As for Stewart swearing...Did it on purpose to see what he could get away with, I'm sure.

Controversy is great isn't it???


----------



## bologna (Feb 6, 2005)

Racin'Jason 8 said:


> Is it too early for articles?
> 
> Harvick gets called to the trailer for what appeared to be a congratulating 'donut'.
> 
> ...



hey jason got a news flash for ya... do some summer racing and work on your whips and dont watch so much tv.... :thumbsup:


----------



## Goodwreck32001 (Nov 22, 2004)

Hey Jet,

Stewart did it on purpose-Sr used to do it all the time--rubbin people that is. If ur good at it, the other guy drops back and u go forward. As for his comment in VL, i hope NASCAR follows suit like the other times. CYA


PS---U got mail


----------



## Racin'Jason 8 (Nov 19, 2002)

bologna said:


> hey jason got a news flash for ya... do some summer racing and work on your whips and dont watch so much tv.... :thumbsup:


I can't Brock...waiting on graphite!


----------



## Racin'Jason 8 (Nov 19, 2002)

http://www.nascar.com/2007/news/headlines/cup/07/31/tstewart.docked.points/index.html

Sweeeet


----------



## tonyj (Nov 25, 2004)

Hmmmm.....here we have a guy that made it big on talent alone, he speaks his mind, & people want to criticise him for this. GET OVER IT!!! Tony may not be PC according to the "Retail Racing Handbook", but I bet neither are most of the fans that watch racing...yes, even door-banger fans.


----------



## Racin'Jason 8 (Nov 19, 2002)

Get over what...telling my kids to get out of the room when Tony is doing an interview or radio transmission? C'mon! Next thing you'll be telling us is that it's O.K. for pro ball players to hold dog fights and use steroids.

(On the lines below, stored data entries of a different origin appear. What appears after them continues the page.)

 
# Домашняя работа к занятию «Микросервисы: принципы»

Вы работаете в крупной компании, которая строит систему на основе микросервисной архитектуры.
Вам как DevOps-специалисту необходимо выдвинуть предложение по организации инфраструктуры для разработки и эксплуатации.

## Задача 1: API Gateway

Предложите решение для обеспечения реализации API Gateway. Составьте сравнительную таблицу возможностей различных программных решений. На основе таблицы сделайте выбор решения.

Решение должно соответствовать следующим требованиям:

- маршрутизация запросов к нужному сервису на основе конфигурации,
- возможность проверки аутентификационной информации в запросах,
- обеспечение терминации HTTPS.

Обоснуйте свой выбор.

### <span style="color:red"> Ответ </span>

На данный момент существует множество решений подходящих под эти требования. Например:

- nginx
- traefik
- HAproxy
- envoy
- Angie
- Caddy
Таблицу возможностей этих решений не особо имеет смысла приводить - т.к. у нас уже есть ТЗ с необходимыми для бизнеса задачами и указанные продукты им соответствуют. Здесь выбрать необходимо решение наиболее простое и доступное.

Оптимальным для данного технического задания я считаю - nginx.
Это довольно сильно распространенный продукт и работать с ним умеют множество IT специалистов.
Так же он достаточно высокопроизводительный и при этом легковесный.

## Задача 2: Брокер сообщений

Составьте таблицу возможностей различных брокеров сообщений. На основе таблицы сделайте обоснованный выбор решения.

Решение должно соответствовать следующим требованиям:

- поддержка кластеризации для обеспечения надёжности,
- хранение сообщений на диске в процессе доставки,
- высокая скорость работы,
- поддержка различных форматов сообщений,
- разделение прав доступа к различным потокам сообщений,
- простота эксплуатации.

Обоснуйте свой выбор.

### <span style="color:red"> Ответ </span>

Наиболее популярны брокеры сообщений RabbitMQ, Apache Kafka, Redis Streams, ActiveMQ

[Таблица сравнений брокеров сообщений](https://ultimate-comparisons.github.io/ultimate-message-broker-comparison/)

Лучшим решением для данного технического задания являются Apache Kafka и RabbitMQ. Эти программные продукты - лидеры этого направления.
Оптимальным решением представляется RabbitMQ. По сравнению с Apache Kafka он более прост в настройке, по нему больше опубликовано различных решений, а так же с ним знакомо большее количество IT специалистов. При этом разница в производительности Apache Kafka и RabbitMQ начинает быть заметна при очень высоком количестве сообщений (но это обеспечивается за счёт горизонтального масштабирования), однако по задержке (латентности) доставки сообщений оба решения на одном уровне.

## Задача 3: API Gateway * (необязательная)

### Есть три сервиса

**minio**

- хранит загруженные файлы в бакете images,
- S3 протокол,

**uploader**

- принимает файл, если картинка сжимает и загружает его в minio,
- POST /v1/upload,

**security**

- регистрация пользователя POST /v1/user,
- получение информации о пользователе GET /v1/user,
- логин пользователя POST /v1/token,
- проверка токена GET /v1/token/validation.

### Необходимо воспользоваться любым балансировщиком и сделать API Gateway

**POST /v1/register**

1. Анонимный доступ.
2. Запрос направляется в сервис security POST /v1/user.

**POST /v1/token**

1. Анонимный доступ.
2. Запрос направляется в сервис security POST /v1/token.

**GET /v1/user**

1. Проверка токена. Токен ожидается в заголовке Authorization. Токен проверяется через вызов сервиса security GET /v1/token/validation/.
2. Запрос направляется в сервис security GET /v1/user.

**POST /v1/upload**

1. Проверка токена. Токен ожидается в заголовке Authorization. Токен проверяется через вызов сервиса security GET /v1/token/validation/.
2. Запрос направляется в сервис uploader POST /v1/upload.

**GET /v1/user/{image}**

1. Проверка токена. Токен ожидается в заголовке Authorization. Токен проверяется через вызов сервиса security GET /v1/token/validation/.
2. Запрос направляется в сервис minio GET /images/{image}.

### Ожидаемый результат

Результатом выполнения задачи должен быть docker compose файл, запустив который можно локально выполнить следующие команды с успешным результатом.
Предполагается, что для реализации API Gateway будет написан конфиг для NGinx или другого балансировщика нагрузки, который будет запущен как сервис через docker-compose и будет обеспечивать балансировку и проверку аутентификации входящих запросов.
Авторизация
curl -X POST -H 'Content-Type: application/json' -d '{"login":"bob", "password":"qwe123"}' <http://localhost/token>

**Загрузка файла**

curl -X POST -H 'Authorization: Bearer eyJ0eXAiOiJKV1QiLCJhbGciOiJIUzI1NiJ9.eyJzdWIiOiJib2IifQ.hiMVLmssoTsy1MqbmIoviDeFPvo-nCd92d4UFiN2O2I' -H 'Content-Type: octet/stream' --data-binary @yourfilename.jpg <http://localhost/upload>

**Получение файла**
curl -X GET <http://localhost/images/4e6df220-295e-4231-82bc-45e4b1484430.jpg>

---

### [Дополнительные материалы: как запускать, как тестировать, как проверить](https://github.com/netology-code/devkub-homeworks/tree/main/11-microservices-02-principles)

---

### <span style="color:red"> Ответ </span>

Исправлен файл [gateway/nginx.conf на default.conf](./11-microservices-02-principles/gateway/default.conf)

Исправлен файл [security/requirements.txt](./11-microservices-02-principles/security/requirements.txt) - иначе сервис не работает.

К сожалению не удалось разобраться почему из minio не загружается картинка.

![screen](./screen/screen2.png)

He's in the public eye...he's a 'role model'...he should and can speak his mind without using expletives...he knew it was wrong when he did it...and all 'professionals' should be held accountable for their actions.


----------



## Bill Johnson (Jul 12, 2004)

What's blowing my mind is that Tony got a $25K + points for saying that on "Cable/ESPN" Television......

But, JR only got a $10K fine + points, on "National/NBC" Television......

Dialed


----------



## Racin'Jason 8 (Nov 19, 2002)

Bill...it's been a while for JR - inflation!


----------



## tonyj (Nov 25, 2004)

Depending on the ages of your kids....they probably hear/see worse on a lot of cable shows, or at the movies. 

I usually don't watch, but I read that Kyle Petty actually dropped an F-Bomb a few weeks back while he was mic'd up for a TNT, in race analysis...if so, where's his fine???? 

I guess I'm just tired of all of the fines for people walking a different line than what the almighty France family wants them to. Let these guys be themselves! How many times have we heard, how the Ford, Chevy, Dodge, Toyota was running good, but we couldn't quite get the handle as the race went on, but we're happy to leave here with a 22nd place? BALONEY.....tell the people that it handled like a shopping cart, & the team missed the boat all weekend, & that you should've had a slow moving vehicle triangle plastered on the rear bumper!!! Wait...now I am dreaming!!! LOL


----------



## Jesse Bean (Sep 26, 2004)

Racin'Jason 8 said:


> Get over what...telling my kids to get out of the room when Tony is doing an interview or radio transmission? C'mon! Next thing you'll be telling us is that it's O.K. for pro ball players to hold dog fights and use steroids. He's in the public eye...he's a 'role model'...he should and can speak his mind without using expletives...he knew it was wrong when he did it...and all 'professionals' should be held accountable for their actions.


put the race on three second delay and bleep the few words that come from these drivers that may be offensive. If your concerned about that three second delay not being live enough for you then go to the freakin race and see it live. This way it'll be the networks decision what can be broadcasted and everyone can find somethin else to fuss about!
There, problem solved but Nascar won't do that b/c their about makin money and Cussing makes them money. so don't watch the race if you don't like people.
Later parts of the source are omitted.